4:04 pm Oct. 15, 2012
With two foreign-language sites already in development, The New York Times is assessing what other parts of the world could be viable markets for the Times brand.
"It's not gonna surprise anyone to think we're at least considering all the major languages as being potential markets," foreign editor Joe Kahn told Capital, declining to name any countries in particular. "But there has to be a nice sort of synergy of editorial value that we can bring and also an identifiable advertising or subscription-based market that we can tap into."
That was the sweet spot that led the Times to its intial two foreign-language products—a Mandarin site launched in China back in June and a Portuguese-language site that will launch in Brazil next year. Plans for the latter offering were announced by the company Sunday night.

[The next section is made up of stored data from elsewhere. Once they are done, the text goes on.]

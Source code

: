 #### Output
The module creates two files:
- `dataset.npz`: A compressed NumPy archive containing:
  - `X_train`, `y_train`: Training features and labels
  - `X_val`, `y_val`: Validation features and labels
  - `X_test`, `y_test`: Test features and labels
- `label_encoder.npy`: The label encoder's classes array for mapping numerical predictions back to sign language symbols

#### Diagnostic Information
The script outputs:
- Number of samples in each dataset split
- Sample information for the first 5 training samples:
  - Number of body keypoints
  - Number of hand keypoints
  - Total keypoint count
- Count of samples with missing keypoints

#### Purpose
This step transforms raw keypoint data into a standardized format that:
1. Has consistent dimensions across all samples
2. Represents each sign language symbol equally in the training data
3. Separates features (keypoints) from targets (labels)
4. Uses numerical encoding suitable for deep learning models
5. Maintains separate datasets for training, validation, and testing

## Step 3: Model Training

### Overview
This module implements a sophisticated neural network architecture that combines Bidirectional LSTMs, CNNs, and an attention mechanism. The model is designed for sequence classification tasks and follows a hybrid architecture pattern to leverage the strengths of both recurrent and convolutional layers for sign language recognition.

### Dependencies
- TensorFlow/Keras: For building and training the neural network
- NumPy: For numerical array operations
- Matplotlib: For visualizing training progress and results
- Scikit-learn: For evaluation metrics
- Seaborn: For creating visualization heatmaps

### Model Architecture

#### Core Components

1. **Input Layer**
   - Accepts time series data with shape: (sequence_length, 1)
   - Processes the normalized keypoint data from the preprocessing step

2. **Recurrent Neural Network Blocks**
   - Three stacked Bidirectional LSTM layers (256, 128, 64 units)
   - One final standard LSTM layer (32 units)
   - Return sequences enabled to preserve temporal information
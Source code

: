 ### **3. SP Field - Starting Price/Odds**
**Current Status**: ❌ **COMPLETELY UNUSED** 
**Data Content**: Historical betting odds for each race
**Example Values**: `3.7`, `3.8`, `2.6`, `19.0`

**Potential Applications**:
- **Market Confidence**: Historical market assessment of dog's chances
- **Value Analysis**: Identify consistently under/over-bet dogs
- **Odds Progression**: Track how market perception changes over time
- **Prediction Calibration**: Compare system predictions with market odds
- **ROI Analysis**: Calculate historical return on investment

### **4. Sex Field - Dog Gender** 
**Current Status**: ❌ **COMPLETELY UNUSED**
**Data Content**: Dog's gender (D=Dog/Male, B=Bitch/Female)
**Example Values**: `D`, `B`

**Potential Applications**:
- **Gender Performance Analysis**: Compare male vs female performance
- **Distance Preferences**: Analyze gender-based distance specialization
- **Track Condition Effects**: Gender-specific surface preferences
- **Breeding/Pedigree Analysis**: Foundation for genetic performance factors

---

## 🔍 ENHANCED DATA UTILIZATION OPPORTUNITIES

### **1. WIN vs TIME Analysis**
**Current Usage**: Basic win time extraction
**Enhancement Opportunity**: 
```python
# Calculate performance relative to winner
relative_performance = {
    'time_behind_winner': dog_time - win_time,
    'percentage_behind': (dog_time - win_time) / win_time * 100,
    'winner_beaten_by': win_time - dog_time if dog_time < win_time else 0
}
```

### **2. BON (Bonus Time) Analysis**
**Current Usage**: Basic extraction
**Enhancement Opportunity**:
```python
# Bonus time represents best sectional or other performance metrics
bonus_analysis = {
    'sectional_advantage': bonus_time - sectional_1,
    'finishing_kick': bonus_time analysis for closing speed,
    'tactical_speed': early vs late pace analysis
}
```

“Brazil is an international hub for business that boasts a robust economy, which has brought more and more people into the middle class," said Times publisher and chairman Arthur Sulzberger Jr. in a statement. "As the world gets smaller and digital technology enables us to reach around the globe to attract readers with an interest in high quality news, Brazil is a perfect place for The New York Times to take the next step in expanding our global reach.”
Expanding the Times' global reach is one part of a four-pronged growth strategy called "Invest in the Times" that Sulzberger has been championing since early this year. The idea is to burnish the flagship brand by streamling resources that have recently been freed up by the sales of ancillary Times Company properties like its regional papers and the website About.com.
With the global expansion in particular, the Times is aiming to capture a new international audience in order to help scale its broader business model of converting casual online readers into devoted ones and, ultimately, into paid digital subscribers. The inaugural foreign-language sites are free for now, but Kahn said the company hasn't excluded the possibility of subjecting them to a metered digital model sometime in the future, which could be a necessary step in ensuring the long-term growth of the Times' core paid subscription plan.
"I would look at global as being a major driver of growth into the future," media analyst Ken Doctor told Capital back in March.
Kahn said the early results of the China site were promising. He wouldn't provide traffic numbers, but said that unique monthly visitors and pageviews have already surpassed the marker the Times hoped to reach by next June, one-year out from launch. The business plan for the first-year was based on sponsorships, but Kahn said advertising prospects were looking good for year two.
"It's going to appeal to a lot of our core advertisers," he said. "We're attracting a lot of readers, a lot of return-readers, and they're spending a lot of time on the site. So traffic continues to increase at a pretty healthy pace."
As for the Brazil site, there's no firm launch date beyond the "second-half of 2013." Kahn said any additional foreign language sites most likely wouldn't get off the ground until 2014.